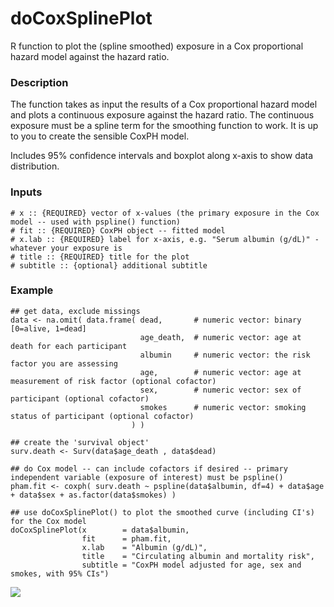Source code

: doCoxSplinePlot
==============

R function to plot the (spline smoothed) exposure in a Cox proportional hazard model against the hazard ratio.

### Description
The function takes as input the results of a Cox proportional hazard model and plots a continuous exposure against the hazard ratio. The continuous exposure must be a spline term for the smoothing function to work. It is up to you to create the sensible CoxPH model.

Includes 95% confidence intervals and boxplot along x-axis to show data distribution.

### Inputs
```
# x :: {REQUIRED} vector of x-values (the primary exposure in the Cox model -- used with pspline() function)
# fit :: {REQUIRED} CoxPH object -- fitted model
# x.lab :: {REQUIRED} label for x-axis, e.g. "Serum albumin (g/dL)" - whatever your exposure is
# title :: {REQUIRED} title for the plot
# subtitle :: {optional} additional subtitle
```

### Example
```
## get data, exclude missings
data <- na.omit( data.frame( dead,       # numeric vector: binary [0=alive, 1=dead]
                             age_death,  # numeric vector: age at death for each participant
                             albumin     # numeric vector: the risk factor you are assessing
                             age,        # numeric vector: age at measurement of risk factor (optional cofactor)
                             sex,        # numeric vector: sex of participant (optional cofactor)
                             smokes      # numeric vector: smoking status of participant (optional cofactor)
                           ) )

## create the 'survival object'
surv.death <- Surv(data$age_death , data$dead)

## do Cox model -- can include cofactors if desired -- primary independent variable (exposure of interest) must be pspline()
pham.fit <- coxph( surv.death ~ pspline(data$albumin, df=4) + data$age + data$sex + as.factor(data$smokes) )

## use doCoxSplinePlot() to plot the smoothed curve (including CI's) for the Cox model
doCoxSplinePlot(x        = data$albumin, 
                fit      = pham.fit, 
                x.lab    = "Albumin (g/dL)", 
                title    = "Circulating albumin and mortality risk",
                subtitle = "CoxPH model adjusted for age, sex and smokes, with 95% CIs")

```
![](http://s22.postimg.org/vr887q00x/Albumin_mortality_risk.png)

◆ EXERCISE GOAL:
Lines of the data that include the string "subtitle" are to be counted; report the total by itself.

◆ FINAL ANSWER:
2